Abstract
Introduction
In modern commercial ports, containers are transferred to and from vessels by means of large quay cranes. Crane operators work inside a cabin suspended on a trolley at 30–40 m above ground. This working environment can be challenging, owing to high noise and vibration levels associated with trolley movement [1] and high levels of performance pressure to maximize economic efficiency. Moreover, operators adopt relatively constrained sitting postures for prolonged periods (typically 4–6 consecutive hours), while controlling the container position with short hand movements using joysticks and receiving feedback on correct operation through direct visual contact through transparent walls and floor of the control station (Fig. 1). As such, operators are required to adopt prolonged static and non-neutral postures, particularly of the neck and trunk, conditions that represent a risk factor of musculoskeletal problems [2, 3].
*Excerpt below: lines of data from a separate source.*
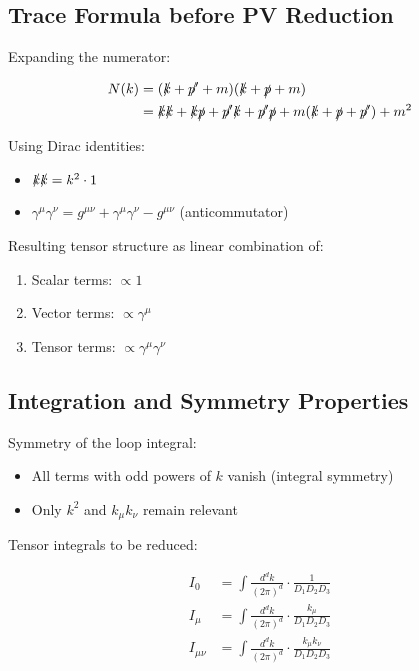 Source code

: \documentclass[12pt,a4paper]{article}
\theoremstyle{definition}
\begin{document}
	\subsection{Trace Formula before PV Reduction}
	
	Expanding the numerator:
	
	\begin{align}
		N(k) &= (\slashed{k} + \slashed{p'} + m)(\slashed{k} + \slashed{p} + m)\\
		&= \slashed{k}\slashed{k} + \slashed{k}\slashed{p} + \slashed{p'}\slashed{k} + \slashed{p'}\slashed{p} + m(\slashed{k} + \slashed{p} + \slashed{p'}) + m^2
	\end{align}
	
	Using Dirac identities:
	\begin{itemize}
		\item $\slashed{k}\slashed{k} = k^2 \cdot 1$
		\item $\gamma^\mu\gamma^\nu = g^{\mu\nu} + \gamma^\mu\gamma^\nu - g^{\mu\nu}$ (anticommutator)
	\end{itemize}
	
	Resulting tensor structure as linear combination of:
	\begin{enumerate}
		\item Scalar terms: $\propto 1$
		\item Vector terms: $\propto \gamma^\mu$  
		\item Tensor terms: $\propto \gamma^\mu\gamma^\nu$
	\end{enumerate}
	
	\subsection{Integration and Symmetry Properties}
	
	Symmetry of the loop integral:
	\begin{itemize}
		\item All terms with odd powers of $k$ vanish (integral symmetry)
		\item Only $k^2$ and $k_\mu k_\nu$ remain relevant
	\end{itemize}
	
	Tensor integrals to be reduced:
	
	\begin{align}
		I_0 &= \int \frac{d^d k}{(2\pi)^d} \cdot \frac{1}{D_1 D_2 D_3}\\
		I_\mu &= \int \frac{d^d k}{(2\pi)^d} \cdot \frac{k_\mu}{D_1 D_2 D_3}\\
		I_{\mu\nu} &= \int \frac{d^d k}{(2\pi)^d} \cdot \frac{k_\mu k_\nu}{D_1 D_2 D_3}
	\end{align}
	
\end{document}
The particular position assumed during container handling tasks requires that a majority of body weight is supported by the seat pan, while additional portions are transferred to the armrests, seat back, backrest, and two footrests built in the control station and suspended over the transparent floor [4]. Seat design is thus important, as non-optimal seat shapes may generate undesirable stress concentrations which, in cases of long exposures, may cause discomfort, pain or, in the worst scenario, pressure sores [5]. Such adverse outcomes may result in deterioration of the performance [6] in terms of operational efficiency (i.e., reduction in the number of containers loaded/unloaded) and the safety of materials or other workers involved in the process.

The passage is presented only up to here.